Presidente da Câmara, Marco Almeida, considera que o novo espaço, inaugurado no sábado, garante finalmente “condições para preservar e valorizar o espólio e a História do concelho”. Antigas instalações tinham sido alvo de queixas persistentes por falta de salubridade e segurança.

O Arquivo Municipal de Mangualde já está a funcionar nas novas instalações localizadas no Largo Dr. Couto, em pleno centro da cidade. O edifício, que anteriormente acolheu a Caixa Geral de Depósitos, foi inaugurado no sábado, dia 26 de Abril, e passou por obras de remodelação suportadas pelo proprietário, com acompanhamento técnico da Câmara Municipal.

O novo espaço, com uma área total superior a 800 metros quadrados, está distribuído por cave, rés-do-chão e primeiro andar, e foi preparado para garantir a preservação do espólio documental do concelho, que integra milhares de documentos.
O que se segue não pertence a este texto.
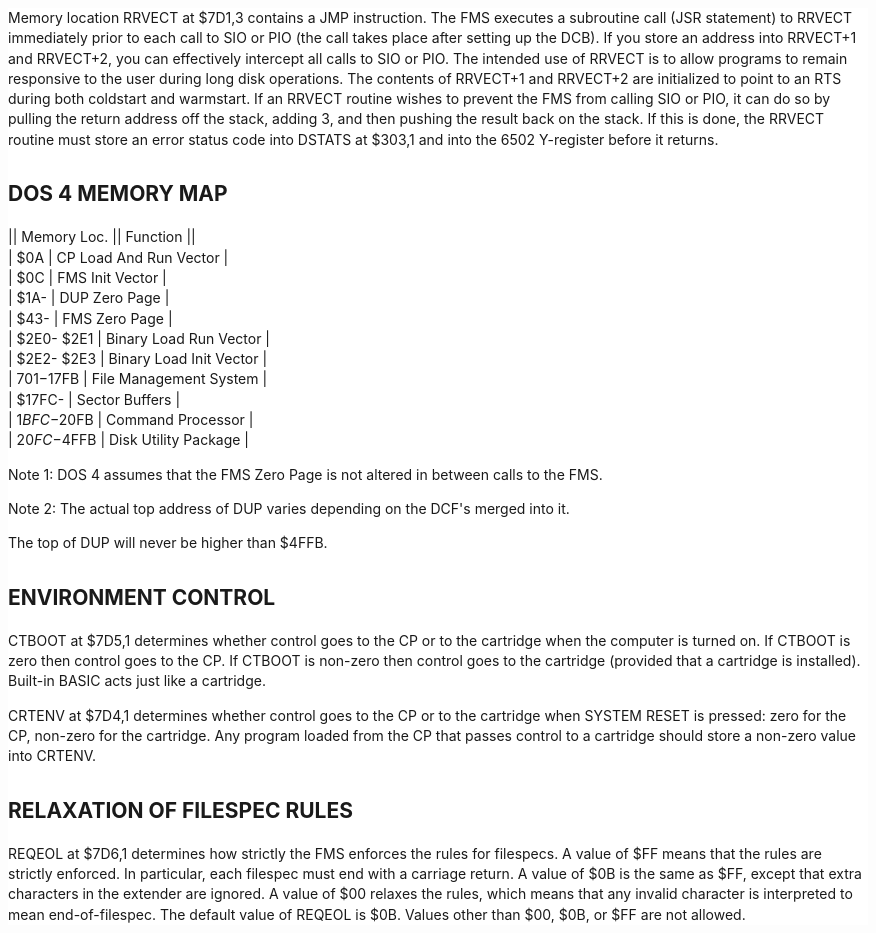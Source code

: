 Memory location RRVECT at $7D1,3 contains a JMP instruction. The FMS executes a subroutine call (JSR statement) to RRVECT immediately prior to each call to SIO or PIO (the call takes place after setting up the DCB). If you store an address into RRVECT+1 and RRVECT+2, you can effectively intercept all calls to SIO or PIO. The intended use of RRVECT is to allow programs to remain responsive to the user during long disk operations. The contents of RRVECT+1 and RRVECT+2 are initialized to point to an RTS during both coldstart and warmstart. If an RRVECT routine wishes to prevent the FMS from calling SIO or PIO, it can do so by pulling the return address off the stack, adding 3, and then pushing the result back on the stack. If this is done, the RRVECT routine must store an error status code into DSTATS at $303,1 and into the 6502 Y-register before it returns.  
  
## DOS 4 MEMORY MAP  
  
  
|| Memory Loc. || Function ||  
| $0A | CP Load And Run Vector |  
| $0C | FMS Init Vector |  
| $1A- | DUP Zero Page |  
| $43- | FMS Zero Page |  
| $2E0- $2E1 | Binary Load Run Vector |  
| $2E2- $2E3 | Binary Load Init Vector |  
| $701-$17FB | File Management System |  
| $17FC-		| Sector Buffers |  
| $1BFC-$20FB | Command Processor  |  
| $20FC-$4FFB | Disk Utility Package |  
  
  
Note 1: DOS 4 assumes that the FMS Zero Page is not altered in between calls to the FMS.  
  
Note 2: The actual top address of DUP varies depending on the DCF's merged into it.  
  
The top of DUP will never be higher than $4FFB.  
  
## ENVIRONMENT CONTROL  
  
CTBOOT at $7D5,1 determines whether control goes to the CP or to the cartridge when the computer is turned on. If CTBOOT is zero then control goes to the CP. If CTBOOT is non-zero then control goes to the cartridge (provided that a cartridge is installed). Built-in BASIC acts just like a cartridge.  
  
CRTENV at $7D4,1 determines whether control goes to the CP or to the cartridge when SYSTEM RESET is pressed: zero for the CP, non-zero for the cartridge. Any program loaded from the CP that passes control to a cartridge should store a non-zero value into CRTENV.  
  
## RELAXATION OF FILESPEC RULES  
  
REQEOL at $7D6,1 determines how strictly the FMS enforces the rules for filespecs. A value of $FF means that the rules are strictly enforced. In particular, each filespec must end with a carriage return. A value of $0B is the same as $FF, except that extra characters in the extender are ignored. A value of $00 relaxes the rules, which means that any invalid character is interpreted to mean end-of-filespec. The default value of REQEOL is $0B. Values other than $00, $0B, or $FF are not allowed.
O equipamento fica agora mais próximo dos restantes serviços municipais e de zonas de acesso público.

Em declarações ao jornal local, o presidente da Câmara Municipal de Mangualde, Marco Almeida, referiu que esta mudança representa “um passo decisivo na valorização da memória colectiva do concelho”. O autarca destacou ainda que as novas instalações proporcionam “as condições necessárias para preservar e valorizar o nosso espólio e a História do nosso concelho, assim como garantir as melhores condições de trabalho a quem faz a gestão deste património”.

Além das salas destinadas ao tratamento e arquivo do acervo, o novo edifício inclui uma sala de digitalização, uma sala de consulta pública, uma zona de exposições e um espaço multiusos com cerca de 130 metros quadrados, preparado para acolher reuniões de trabalho ou outras actividades.

De acordo com Marco Almeida, este novo Arquivo Municipal “é um espaço preparado para responder às necessidades das novas gerações, incluindo alunos das nossas escolas, entidades públicas e a todos os mangualdenses”. A autarquia pretende que o edifício funcione também como pólo dinamizador de iniciativas culturais e educativas.

Até agora, o Arquivo funcionava em prédios situados na Avenida Conde D. Henrique, que, segundo a Câmara Municipal, “não ofereciam condições de segurança e de salubridade, nem ao acervo documental, nem aos trabalhadores”. Os funcionários municipais colocados no Arquivo apresentavam há vários anos queixas formais sobre as condições existentes, agora resolvidas com a nova localização.